→ Exercise instructions:
From the line containing "- **Artist** (User.id[])" to the final line of the entries, every line is to be reproduced exactly; no other line belongs in the output.

→ Input:

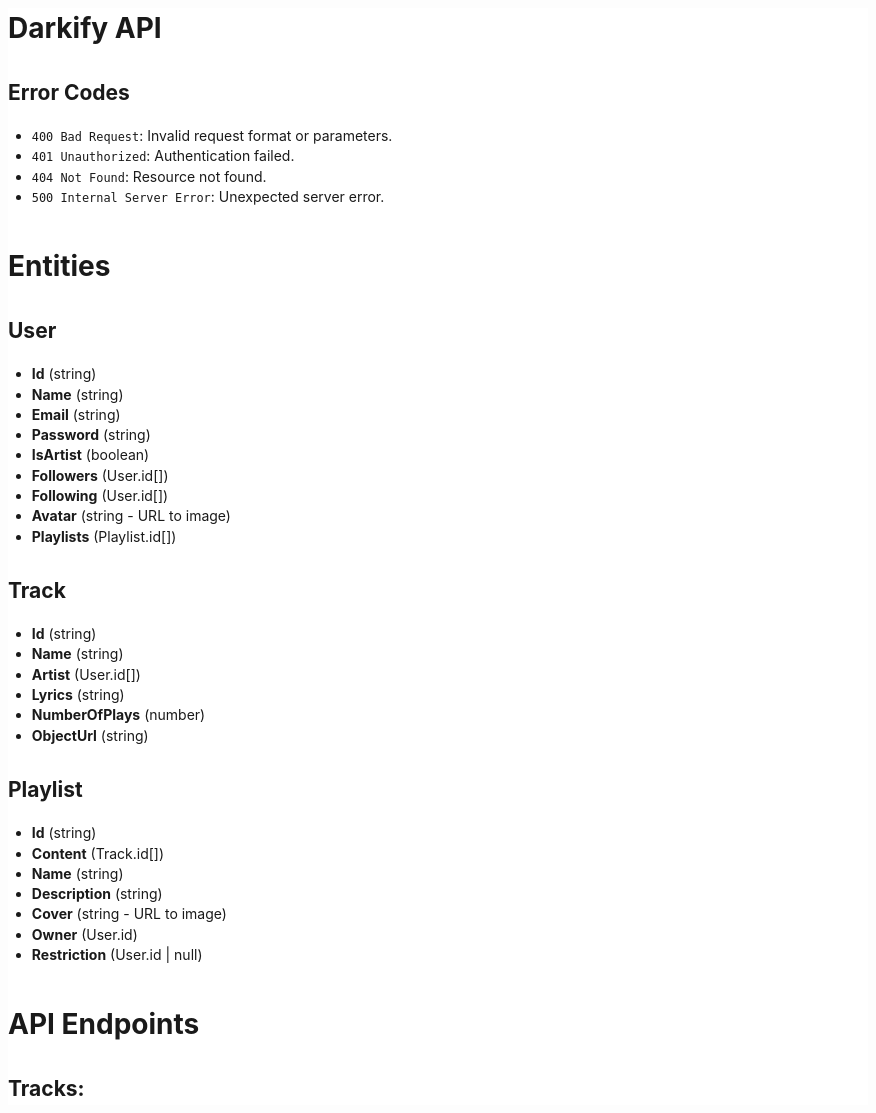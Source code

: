 # Darkify API

## Error Codes

- `400 Bad Request`: Invalid request format or parameters.
- `401 Unauthorized`: Authentication failed.
- `404 Not Found`: Resource not found.
- `500 Internal Server Error`: Unexpected server error.

# Entities

## User

- **Id** (string)
- **Name** (string)
- **Email** (string)
- **Password** (string)
- **IsArtist** (boolean)
- **Followers** (User.id[])
- **Following** (User.id[])
- **Avatar** (string - URL to image)
- **Playlists** (Playlist.id[])

## Track

- **Id** (string)
- **Name** (string)
- **Artist** (User.id[])
- **Lyrics** (string)
- **NumberOfPlays** (number)
- **ObjectUrl** (string)

## Playlist

- **Id** (string)
- **Content** (Track.id[])
- **Name** (string)
- **Description** (string)
- **Cover** (string - URL to image)
- **Owner** (User.id)
- **Restriction** (User.id | null)


# API Endpoints

## Tracks:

→ Result for this task:
- **Artist** (User.id[])
- **Lyrics** (string)
- **NumberOfPlays** (number)
- **ObjectUrl** (string)

## Playlist

- **Id** (string)
- **Content** (Track.id[])
- **Name** (string)
- **Description** (string)
- **Cover** (string - URL to image)
- **Owner** (User.id)
- **Restriction** (User.id | null)


# API Endpoints

## Tracks:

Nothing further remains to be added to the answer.